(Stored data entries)

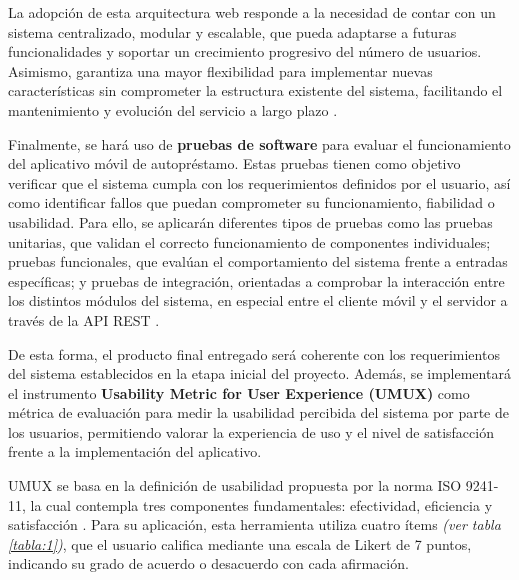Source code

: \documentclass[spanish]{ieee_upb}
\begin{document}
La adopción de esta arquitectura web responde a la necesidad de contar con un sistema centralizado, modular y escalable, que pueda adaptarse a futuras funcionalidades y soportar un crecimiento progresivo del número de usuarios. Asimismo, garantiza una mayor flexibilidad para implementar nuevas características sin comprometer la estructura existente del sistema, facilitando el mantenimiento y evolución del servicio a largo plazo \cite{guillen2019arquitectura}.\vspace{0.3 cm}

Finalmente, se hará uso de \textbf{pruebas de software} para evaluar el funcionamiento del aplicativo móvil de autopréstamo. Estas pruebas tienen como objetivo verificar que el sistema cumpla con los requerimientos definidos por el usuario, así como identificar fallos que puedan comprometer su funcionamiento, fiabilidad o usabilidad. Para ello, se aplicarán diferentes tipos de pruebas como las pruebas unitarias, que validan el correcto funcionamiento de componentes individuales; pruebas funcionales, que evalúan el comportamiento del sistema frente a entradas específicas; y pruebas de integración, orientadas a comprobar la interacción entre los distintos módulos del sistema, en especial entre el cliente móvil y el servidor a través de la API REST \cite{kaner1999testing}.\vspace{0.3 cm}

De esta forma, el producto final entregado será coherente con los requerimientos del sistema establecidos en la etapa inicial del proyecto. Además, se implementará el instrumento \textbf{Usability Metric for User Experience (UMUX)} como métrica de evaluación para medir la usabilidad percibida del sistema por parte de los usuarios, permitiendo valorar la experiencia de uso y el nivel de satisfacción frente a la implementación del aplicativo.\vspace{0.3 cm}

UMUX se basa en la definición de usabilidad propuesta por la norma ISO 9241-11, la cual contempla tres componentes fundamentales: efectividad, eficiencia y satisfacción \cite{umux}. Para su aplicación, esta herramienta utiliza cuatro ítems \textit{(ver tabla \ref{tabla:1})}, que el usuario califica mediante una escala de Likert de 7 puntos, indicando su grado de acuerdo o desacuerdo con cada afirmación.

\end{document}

EXERCISE DETAILS ->
Whenever the word "satisfacción" shows up in a line of the entries, copy that line.

THE ANSWER ->
De esta forma, el producto final entregado será coherente con los requerimientos del sistema establecidos en la etapa inicial del proyecto. Además, se implementará el instrumento \textbf{Usability Metric for User Experience (UMUX)} como métrica de evaluación para medir la usabilidad percibida del sistema por parte de los usuarios, permitiendo valorar la experiencia de uso y el nivel de satisfacción frente a la implementación del aplicativo.\vspace{0.3 cm}
UMUX se basa en la definición de usabilidad propuesta por la norma ISO 9241-11, la cual contempla tres componentes fundamentales: efectividad, eficiencia y satisfacción \cite{umux}. Para su aplicación, esta herramienta utiliza cuatro ítems \textit{(ver tabla \ref{tabla:1})}, que el usuario califica mediante una escala de Likert de 7 puntos, indicando su grado de acuerdo o desacuerdo con cada afirmación.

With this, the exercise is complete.